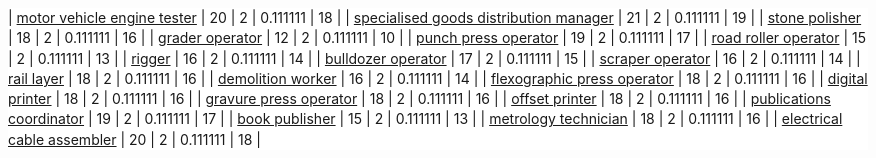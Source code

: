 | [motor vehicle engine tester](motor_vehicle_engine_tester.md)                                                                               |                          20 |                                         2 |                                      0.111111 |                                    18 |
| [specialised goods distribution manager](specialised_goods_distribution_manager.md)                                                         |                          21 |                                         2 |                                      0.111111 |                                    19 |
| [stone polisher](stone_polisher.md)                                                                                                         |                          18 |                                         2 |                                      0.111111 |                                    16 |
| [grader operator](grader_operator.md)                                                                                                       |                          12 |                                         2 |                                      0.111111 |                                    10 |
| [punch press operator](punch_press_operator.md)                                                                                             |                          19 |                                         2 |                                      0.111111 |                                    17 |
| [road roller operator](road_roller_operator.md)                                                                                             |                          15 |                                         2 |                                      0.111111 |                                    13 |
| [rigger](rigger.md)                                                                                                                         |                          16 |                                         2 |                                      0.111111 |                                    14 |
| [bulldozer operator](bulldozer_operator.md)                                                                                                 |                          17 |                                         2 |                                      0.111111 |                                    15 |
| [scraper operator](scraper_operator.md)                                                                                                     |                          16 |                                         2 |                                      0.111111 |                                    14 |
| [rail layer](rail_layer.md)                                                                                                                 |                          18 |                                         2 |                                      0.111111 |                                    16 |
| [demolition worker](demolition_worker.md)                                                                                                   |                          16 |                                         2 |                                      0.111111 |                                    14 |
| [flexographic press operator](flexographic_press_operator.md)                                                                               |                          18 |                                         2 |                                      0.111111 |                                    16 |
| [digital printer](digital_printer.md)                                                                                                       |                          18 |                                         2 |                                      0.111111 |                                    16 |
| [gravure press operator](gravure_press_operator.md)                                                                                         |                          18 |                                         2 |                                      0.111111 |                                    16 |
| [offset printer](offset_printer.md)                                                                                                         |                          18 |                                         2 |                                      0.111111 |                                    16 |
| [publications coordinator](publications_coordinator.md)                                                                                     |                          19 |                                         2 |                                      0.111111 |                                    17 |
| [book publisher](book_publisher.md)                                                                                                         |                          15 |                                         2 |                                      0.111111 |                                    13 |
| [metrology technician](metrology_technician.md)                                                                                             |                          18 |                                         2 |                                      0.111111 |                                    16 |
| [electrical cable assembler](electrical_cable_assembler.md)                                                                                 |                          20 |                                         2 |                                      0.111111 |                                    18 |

◇ ◇ ◇ ◇ ◇ ◇ ◇

- **Your goal**:
Give again exactly the lines running from the beginning of the material above through the line that contains "[specialised goods distribution", and leave out every picture.

- **Written solution**:
Source code

: | [motor vehicle engine tester](motor_vehicle_engine_tester.md)                                                                               |                          20 |                                         2 |                                      0.111111 |                                    18 |
| [specialised goods distribution manager](specialised_goods_distribution_manager.md)                                                         |                          21 |                                         2 |                                      0.111111 |                                    19 |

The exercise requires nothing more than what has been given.